Inflammatory and nutritional statuses of patients submitted to resection of gastrointestinal tumors

Ana Valéria Gonçalves Fruchtenicht; Aline Kirjner Poziomyck; Audrey Machado dos Reis; Carlos Roberto Galia; Georgia Brum Kabke; Luis Fernando Moreira, TCBC-RS

Universidade Federal do Rio Grande do Sul, Programa de Pós-Graduação em Ciências Cirúrgicas, Porto Alegre, RS, Brasil

Endereço para correspondência

Luis Fernando Moreira
E-mail: lufmoreira@hcpa.edu.br / anavaleria.1012@hotmail.com

Recebido em 30/01/2018
Aceito em 13/03/2018

Fonte de financiamento: FIPE HCPA, Fundo de Pesquisa e Programa de Pós-Graduação em Ciências Cirúrgicas, Universidade Federal do Rio Grande do Sul, Porto Alegre, RS, Brasil

Conflito de interesse: nenhum

Resumo

OBJETIVO: avaliar a associação entre o estado nutricional e inflamatório em pacientes com câncer do trato gastrointestinal submetidos à ressecção cirúrgica e identificar variáveis preditoras de mortalidade nestes pacientes.
MÉTODOS: estudo prospectivo de 41 pacientes com câncer do trato gastrointestinal submetidos à cirurgia entre outubro de 2012 e dezembro de 2014. O estado nutricional foi avaliado por métodos subjetivos e objetivos. A resposta inflamatória e o prognóstico foram avaliados através do Escore Prognóstico de Glasgow modificado (mGPS), razão Neutrófilo/Linfócito (NLR), Índice Nutricional Prognóstico de Onodera (mPNI), Índice Inflamatório Nutricional (INI) e razão Proteína C-reativa/Albumina (mPINI).
RESULTADOS: metade dos pacientes estava desnutrida e 27% apresentavam-se em risco nutricional. Associação positiva foi encontrada entre percentual de perda de peso (%PP) e os marcadores NLR (p=0,047), mPINI (p=0,014) e INI (p=0,015) e os níveis séricos de albumina (p=0,015), INI (p=0,026) e mPINI (p=0,026) se associaram significativamente às categorias da ASG-PPP. Na análise multivariada, a albumina foi o único marcador inflamatório independentemente relacionado ao óbito (p=0,004).
CONCLUSÃO: marcadores inflamatórios foram significativamente associados com a desnutrição, demonstrando que quanto maior a resposta inflamatória, piores foram os escores da ASG-PPP (B e C) e maior o %PP nesses pacientes. No entanto, mais estudos, com o objetivo de melhorar resultados cirúrgicos e determinar o papel desses marcadores como preditores de mortalidade são necessários.

Palavras-chave: Neoplasias Gastrointestinais.
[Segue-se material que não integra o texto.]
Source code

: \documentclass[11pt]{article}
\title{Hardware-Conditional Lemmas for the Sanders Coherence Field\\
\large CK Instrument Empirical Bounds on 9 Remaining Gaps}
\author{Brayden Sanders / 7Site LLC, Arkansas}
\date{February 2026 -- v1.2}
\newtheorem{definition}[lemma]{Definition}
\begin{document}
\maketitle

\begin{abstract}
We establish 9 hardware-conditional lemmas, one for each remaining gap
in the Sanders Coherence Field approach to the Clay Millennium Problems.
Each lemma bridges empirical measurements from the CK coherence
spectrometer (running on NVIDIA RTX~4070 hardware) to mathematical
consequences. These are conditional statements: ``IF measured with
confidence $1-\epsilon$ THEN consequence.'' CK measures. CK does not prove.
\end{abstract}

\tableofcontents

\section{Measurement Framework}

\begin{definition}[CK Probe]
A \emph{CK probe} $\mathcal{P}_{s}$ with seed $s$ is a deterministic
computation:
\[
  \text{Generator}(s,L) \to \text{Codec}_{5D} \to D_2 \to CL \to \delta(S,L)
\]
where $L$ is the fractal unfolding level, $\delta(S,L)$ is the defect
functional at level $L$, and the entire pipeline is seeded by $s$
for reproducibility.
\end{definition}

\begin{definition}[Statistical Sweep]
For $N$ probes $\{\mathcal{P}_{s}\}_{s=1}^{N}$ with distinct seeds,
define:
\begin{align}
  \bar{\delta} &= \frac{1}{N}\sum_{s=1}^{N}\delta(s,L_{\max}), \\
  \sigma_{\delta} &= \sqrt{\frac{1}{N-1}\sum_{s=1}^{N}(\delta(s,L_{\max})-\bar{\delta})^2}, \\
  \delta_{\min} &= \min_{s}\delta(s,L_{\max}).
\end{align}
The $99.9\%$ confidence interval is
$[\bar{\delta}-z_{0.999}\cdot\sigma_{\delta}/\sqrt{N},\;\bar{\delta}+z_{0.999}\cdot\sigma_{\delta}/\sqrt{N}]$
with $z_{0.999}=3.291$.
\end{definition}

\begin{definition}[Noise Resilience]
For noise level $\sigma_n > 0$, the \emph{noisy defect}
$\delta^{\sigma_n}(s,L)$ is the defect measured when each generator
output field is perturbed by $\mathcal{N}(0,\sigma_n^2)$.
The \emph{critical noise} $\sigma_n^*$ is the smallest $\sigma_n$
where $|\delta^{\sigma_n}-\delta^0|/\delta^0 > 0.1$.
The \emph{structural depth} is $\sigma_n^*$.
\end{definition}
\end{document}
Estado Nutricional. Inflamação. Mortalidade.

INTRODUÇÃO

O câncer se consolidou como problema de saúde pública em todo o mundo, sendo inquestionável que o crescimento acentuado da sua incidência representa uma crise para os sistemas de saúde de diversos países1. A desnutrição, altamente evidenciada quando a neoplasia atinge o trato gastrointestinal (TGI), está associada à diminuição da resposta ao tratamento específico e à qualidade de vida, com maiores riscos de infecção pósoperatória e aumento na morbimortalidade2. Diversos métodos e ferramentas de avaliação nutricional têm sido propostos ao longo dos anos com o intuito de detectar precocemente a desnutrição. No entanto, não há padrão-ouro de avaliação nutricional estabelecido para determinar o estado nutricional em pacientes com câncer, uma vez que a avaliação é altamente variável na prática clínica devido a um grande número de alterações metabólicas que afetam esses pacientes de maneiras diferentes3.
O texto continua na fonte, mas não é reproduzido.